Task requirements —
Restate word for word the lines of the entries below, starting with the line that holds "Tue 20 Jul 20:45; Thu 29 Jul 14:30<br>" and ending with the line that holds "Fri 23 Jul 20:50; Wed 28 Jul 20:40<br>", and no others.
-- The input follows --
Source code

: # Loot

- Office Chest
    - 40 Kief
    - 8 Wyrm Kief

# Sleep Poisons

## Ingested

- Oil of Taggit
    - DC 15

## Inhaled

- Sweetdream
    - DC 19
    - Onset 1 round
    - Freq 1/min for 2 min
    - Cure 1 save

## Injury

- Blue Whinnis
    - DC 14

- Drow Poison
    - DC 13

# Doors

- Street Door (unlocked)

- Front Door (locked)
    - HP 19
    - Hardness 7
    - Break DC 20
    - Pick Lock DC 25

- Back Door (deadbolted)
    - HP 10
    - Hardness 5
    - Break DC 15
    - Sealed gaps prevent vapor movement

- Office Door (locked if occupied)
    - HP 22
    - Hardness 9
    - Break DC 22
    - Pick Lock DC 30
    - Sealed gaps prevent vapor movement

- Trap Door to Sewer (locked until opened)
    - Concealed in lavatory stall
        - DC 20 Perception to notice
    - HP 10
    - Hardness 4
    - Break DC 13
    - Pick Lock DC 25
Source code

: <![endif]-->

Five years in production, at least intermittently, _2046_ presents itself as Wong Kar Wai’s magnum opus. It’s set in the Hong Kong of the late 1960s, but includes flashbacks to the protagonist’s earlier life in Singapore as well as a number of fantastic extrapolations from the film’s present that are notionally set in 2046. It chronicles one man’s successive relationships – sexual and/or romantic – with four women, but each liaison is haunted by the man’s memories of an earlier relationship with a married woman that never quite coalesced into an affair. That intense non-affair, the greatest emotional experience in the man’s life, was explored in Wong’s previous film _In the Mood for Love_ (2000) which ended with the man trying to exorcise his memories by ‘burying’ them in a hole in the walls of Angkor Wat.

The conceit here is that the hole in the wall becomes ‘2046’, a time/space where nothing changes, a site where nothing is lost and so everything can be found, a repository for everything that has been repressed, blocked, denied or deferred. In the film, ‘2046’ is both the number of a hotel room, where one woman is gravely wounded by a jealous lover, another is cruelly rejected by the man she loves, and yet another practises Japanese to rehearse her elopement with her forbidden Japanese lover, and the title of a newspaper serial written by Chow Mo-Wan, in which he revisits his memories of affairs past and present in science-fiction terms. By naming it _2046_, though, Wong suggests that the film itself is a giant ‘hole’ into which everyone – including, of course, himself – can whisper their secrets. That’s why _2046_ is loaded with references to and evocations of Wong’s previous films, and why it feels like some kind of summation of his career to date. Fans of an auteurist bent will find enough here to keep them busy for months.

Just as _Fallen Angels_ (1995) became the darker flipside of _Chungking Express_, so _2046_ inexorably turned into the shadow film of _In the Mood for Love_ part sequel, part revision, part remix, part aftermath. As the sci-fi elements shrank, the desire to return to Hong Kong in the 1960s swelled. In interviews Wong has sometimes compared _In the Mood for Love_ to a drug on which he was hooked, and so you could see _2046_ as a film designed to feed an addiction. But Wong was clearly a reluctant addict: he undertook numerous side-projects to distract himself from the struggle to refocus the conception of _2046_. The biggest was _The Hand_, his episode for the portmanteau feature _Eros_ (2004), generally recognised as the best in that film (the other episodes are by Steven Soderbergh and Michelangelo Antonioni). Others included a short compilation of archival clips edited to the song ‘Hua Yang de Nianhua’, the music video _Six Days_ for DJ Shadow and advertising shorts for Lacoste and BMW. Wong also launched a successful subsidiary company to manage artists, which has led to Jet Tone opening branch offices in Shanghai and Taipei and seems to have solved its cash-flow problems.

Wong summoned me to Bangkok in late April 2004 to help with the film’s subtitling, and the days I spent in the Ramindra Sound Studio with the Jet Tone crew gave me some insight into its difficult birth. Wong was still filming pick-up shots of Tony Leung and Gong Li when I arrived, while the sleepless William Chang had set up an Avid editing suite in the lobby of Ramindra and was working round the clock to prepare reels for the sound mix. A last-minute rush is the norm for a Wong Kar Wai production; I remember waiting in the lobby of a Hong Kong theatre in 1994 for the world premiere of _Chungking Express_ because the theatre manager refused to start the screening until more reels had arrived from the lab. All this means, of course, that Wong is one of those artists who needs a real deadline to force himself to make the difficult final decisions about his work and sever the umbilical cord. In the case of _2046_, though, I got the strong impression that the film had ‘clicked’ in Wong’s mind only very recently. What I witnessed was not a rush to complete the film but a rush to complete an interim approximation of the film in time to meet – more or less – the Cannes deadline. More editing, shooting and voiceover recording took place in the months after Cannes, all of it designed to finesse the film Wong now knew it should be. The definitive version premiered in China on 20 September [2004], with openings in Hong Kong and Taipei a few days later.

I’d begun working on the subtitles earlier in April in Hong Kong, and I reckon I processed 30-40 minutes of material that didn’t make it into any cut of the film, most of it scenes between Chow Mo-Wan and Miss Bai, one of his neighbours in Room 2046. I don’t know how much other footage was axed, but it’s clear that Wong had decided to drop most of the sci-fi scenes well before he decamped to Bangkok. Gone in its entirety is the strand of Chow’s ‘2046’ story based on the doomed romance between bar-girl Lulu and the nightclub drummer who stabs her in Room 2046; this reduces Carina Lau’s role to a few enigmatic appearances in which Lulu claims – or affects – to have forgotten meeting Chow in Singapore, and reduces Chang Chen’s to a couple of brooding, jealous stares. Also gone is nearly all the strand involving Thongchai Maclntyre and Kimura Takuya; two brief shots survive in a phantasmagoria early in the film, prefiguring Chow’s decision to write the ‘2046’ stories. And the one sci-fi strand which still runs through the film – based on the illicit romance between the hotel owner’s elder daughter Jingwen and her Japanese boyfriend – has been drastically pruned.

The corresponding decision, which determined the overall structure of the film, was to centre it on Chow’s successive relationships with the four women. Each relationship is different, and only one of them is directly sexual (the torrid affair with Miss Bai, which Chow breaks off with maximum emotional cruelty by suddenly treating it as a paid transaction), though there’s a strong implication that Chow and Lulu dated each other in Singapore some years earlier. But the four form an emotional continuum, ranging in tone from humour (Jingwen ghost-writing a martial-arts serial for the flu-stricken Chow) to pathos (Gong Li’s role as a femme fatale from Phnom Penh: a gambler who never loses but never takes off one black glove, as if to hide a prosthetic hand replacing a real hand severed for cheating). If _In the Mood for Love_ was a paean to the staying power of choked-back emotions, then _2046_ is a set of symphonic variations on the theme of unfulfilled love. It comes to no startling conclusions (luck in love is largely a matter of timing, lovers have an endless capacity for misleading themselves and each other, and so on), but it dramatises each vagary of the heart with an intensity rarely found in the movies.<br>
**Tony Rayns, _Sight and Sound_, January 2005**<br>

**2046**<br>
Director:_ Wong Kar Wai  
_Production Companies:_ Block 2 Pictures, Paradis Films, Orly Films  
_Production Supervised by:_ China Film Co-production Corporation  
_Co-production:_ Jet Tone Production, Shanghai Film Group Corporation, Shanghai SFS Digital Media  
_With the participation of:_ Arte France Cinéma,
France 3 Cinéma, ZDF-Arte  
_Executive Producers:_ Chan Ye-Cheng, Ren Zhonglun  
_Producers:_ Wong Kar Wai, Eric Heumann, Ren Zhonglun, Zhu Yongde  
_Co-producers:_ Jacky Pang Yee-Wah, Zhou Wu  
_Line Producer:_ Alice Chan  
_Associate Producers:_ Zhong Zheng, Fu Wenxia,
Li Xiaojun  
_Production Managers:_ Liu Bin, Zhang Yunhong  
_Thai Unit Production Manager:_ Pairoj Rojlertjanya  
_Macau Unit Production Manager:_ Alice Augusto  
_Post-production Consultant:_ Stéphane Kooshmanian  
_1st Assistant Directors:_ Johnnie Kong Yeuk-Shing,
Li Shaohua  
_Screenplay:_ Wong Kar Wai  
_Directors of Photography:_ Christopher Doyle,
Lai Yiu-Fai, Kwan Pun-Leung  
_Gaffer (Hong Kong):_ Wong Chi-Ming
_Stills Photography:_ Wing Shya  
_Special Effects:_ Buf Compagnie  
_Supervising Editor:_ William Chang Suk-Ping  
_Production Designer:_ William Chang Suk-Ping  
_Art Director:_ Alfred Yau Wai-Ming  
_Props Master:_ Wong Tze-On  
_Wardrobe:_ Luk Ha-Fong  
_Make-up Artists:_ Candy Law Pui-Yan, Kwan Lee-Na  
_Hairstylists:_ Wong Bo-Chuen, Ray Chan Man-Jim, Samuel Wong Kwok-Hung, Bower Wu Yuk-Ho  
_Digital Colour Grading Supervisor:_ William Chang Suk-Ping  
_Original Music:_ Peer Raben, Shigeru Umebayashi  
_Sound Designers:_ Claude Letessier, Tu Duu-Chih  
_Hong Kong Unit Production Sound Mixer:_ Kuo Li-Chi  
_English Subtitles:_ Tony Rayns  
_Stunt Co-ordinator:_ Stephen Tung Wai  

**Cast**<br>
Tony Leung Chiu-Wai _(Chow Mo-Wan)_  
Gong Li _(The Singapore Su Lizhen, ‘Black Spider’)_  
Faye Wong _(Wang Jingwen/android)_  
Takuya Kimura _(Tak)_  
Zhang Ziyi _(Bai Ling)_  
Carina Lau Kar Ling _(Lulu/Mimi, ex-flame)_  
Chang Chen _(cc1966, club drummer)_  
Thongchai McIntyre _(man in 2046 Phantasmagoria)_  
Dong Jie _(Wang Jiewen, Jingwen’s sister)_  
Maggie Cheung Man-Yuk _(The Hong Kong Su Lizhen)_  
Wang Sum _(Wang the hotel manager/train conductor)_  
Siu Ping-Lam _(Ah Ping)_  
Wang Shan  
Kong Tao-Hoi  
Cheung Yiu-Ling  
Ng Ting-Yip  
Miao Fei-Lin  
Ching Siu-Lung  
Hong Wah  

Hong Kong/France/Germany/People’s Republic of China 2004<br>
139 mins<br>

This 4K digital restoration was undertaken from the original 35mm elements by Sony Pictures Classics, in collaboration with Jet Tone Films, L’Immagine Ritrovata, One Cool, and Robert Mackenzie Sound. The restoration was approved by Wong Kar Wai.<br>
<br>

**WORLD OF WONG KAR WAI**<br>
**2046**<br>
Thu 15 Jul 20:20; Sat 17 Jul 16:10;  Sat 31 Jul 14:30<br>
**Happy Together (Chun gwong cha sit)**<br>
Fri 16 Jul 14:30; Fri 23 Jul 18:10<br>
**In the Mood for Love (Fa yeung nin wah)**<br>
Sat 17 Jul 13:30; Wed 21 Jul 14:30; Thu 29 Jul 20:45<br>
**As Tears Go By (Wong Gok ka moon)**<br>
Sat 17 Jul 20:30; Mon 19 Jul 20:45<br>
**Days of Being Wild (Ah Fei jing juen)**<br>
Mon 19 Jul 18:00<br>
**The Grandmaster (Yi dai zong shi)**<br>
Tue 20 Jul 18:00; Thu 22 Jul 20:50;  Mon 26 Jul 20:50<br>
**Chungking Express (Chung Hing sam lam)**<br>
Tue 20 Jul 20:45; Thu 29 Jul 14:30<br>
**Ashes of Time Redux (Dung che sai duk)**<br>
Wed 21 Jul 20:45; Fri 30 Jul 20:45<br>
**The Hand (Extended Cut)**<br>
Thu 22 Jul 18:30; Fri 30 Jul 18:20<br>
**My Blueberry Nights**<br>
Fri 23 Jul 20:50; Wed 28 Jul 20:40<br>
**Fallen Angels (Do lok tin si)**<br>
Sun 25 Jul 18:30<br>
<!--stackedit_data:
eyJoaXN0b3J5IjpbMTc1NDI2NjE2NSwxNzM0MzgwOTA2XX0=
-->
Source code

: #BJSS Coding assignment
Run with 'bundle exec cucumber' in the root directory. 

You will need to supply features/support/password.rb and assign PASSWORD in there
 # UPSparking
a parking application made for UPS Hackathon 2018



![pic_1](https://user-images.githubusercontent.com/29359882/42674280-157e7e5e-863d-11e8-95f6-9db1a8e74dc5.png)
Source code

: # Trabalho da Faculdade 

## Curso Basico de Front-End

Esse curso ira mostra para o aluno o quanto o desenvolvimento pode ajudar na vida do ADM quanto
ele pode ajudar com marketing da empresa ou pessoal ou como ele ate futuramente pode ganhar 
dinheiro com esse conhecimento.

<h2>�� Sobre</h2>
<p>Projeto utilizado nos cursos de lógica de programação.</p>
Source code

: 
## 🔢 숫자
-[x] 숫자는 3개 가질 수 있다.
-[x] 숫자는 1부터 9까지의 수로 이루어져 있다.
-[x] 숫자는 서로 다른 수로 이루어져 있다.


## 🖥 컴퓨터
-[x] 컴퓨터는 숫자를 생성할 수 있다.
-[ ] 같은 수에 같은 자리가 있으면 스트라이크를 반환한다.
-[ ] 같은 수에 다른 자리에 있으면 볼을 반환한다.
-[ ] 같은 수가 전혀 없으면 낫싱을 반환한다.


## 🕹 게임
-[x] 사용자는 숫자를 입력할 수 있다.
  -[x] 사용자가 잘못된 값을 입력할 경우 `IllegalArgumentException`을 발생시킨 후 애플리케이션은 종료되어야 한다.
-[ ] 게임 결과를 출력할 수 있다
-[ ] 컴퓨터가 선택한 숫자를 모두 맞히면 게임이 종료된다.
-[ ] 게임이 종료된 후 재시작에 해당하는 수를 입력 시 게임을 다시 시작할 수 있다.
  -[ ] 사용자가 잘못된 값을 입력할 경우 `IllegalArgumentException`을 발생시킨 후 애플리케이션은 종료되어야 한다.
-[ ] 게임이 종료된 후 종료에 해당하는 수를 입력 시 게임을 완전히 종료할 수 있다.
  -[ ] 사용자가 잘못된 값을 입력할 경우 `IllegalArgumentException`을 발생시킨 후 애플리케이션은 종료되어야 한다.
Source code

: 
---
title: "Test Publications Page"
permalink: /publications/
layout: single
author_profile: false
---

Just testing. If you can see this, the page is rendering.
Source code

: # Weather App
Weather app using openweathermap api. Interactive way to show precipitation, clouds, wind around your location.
-- The input concluded --
Solved exercise —
Tue 20 Jul 20:45; Thu 29 Jul 14:30<br>
**Ashes of Time Redux (Dung che sai duk)**<br>
Wed 21 Jul 20:45; Fri 30 Jul 20:45<br>
**The Hand (Extended Cut)**<br>
Thu 22 Jul 18:30; Fri 30 Jul 18:20<br>
**My Blueberry Nights**<br>
Fri 23 Jul 20:50; Wed 28 Jul 20:40<br>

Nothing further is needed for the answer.